Implicit differentiation is a crucial method for finding the derivative of a function when it is not explicitly solved for one of the variables. In this exercise, we encountered the function defined implicitly as \( xy - \log y = 1 \). Rather than solving for \( y \) directly, implicit differentiation allows us to differentiate both sides of this equation with respect to \( x \). This approach helps us uncover relationships between \( x \), \( y \), and their respective derivatives.
We apply the derivative operator to each side of the original equation, resulting in:

• \( \frac{d}{dx}(xy) = y + x\frac{dy}{dx} \)
• \( \frac{d}{dx}(-\log y) = -\frac{1}{y} \cdot \frac{dy}{dx} \)

Combining these, we get:

\[ y + (x - \frac{1}{y}) y' = 0 \]
This equation is our first step in finding \( y' \), the derivative of \( y \) with respect to \( x \). Implicit differentiation is a powerful tool because it allows us to systematically work with equations that might be otherwise cumbersome to differentiate using explicit formulas.

The quotient rule is an essential derivative rule in calculus used for differentiating functions that are in the form of a quotient, that is, a numerator divided by a denominator. This can be particularly useful when dealing with expressions like \( \frac{-y}{x - \frac{1}{y}} \).
The quotient rule states that for a function \( g(x) = \frac{u(x)}{v(x)} \), the derivative \( g'(x) \) is given by:
\[ g'(x) = \frac{v(x) u'(x) - u(x) v'(x)}{(v(x))^2} \]

• Here, \( u(x) \) is the numerator function, \( -y \), and \( v(x) \) is the denominator function, \( x - \frac{1}{y} \).
• To find \( y'' \), we used the quotient rule applying it to differentiate the expression derived for \( y' \).

This operation might seem a bit intricate due to the implicit function \( y(x) \) involved, but the quotient rule helps us handle this complexity neatly.

The second derivative, denoted as \( y'' \), gives us insight into the concavity and behavior of the original function \( y' \).

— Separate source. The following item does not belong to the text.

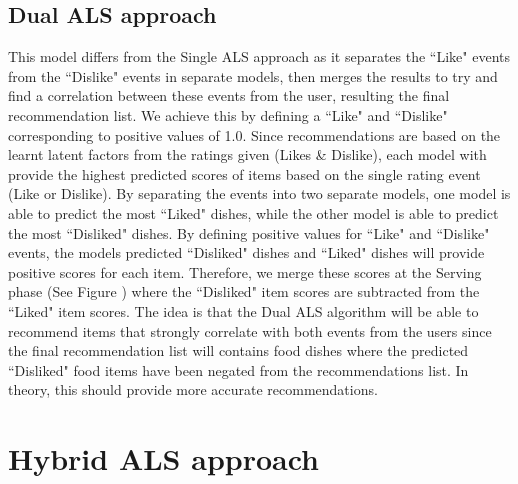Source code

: \subsection{Dual ALS approach} 

This model differs from the Single ALS approach as it separates the ``Like" events from the ``Dislike" events in separate models, then merges the results to try and find a correlation between these events from the user, resulting the final recommendation list. We achieve this by defining a ``Like" and ``Dislike" corresponding to positive values of 1.0. Since recommendations are based on the learnt latent factors from the ratings given (Likes \& Dislike), each model with provide the highest predicted scores of items based on the single rating event (Like or Dislike). By separating the events into two separate models, one model is able to predict the most ``Liked" dishes, while the other model is able to predict the most ``Disliked" dishes. By defining positive values for ``Like" and ``Dislike" events, the models predicted ``Disliked" dishes and ``Liked" dishes will provide positive scores for each item. Therefore, we merge these scores at the Serving phase (See Figure ) where the ``Disliked" item scores are subtracted from the ``Liked" item scores. The idea is that the Dual ALS algorithm will be able to recommend items that strongly correlate with both events from the users since the final recommendation list will contains food dishes where the predicted ``Disliked" food items have been negated from the recommendations list. In theory, this should provide more accurate recommendations.



\section{Hybrid ALS approach}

In this task, it was necessary to find \( y'' \) using implicit differentiation to understand the function's curvature, which helps in solving the differential equation.
After finding \( y' \), the next step is differentiating it to get \( y'' \). Calculating the second derivative can often involve revisiting earlier differentiation steps and applying rules like the quotient rule.
Once you have \( y' \), the expression produces:
\[ y'' = \frac{(x - \frac{1}{y})(-y') - (-y)(1 + \frac{1}{y^2} y')}{(x - \frac{1}{y})^2} \]

• This involves carefully applying both the quotient rule and chain rule.
• Each term contributes to understanding the overall behavior of \( y \).

Understanding and correctly calculating \( y'' \) is key to identifying the value of \( k \) in the given differential equation. It ensures the conditions are satisfied both algebraically and functionally within the system.

Solving calculus problems often involves applying multiple concepts in a structured approach. For this exercise, we brought together various derivative rules to solve a differential equation that involves constant \( k \). Calculus can seem daunting, but with practice, it becomes more intuitive.
Here’s how you can break it down:

• First, use implicit differentiation to find \( y' \).
• Next, apply the quotient rule to get \( y'' \).
• Substitute both derivatives back into the given differential equation.
• Simplify to solve for \( k \).

Each step builds upon the previous one, illustrating how derivative concepts work together to solve real problems.
When you match terms on both sides of the final expression, simplifying correctly shows that \( k = 3 \) is the solution, indicating these techniques were applied properly and that you understood the interplay of calculus concepts mentioned.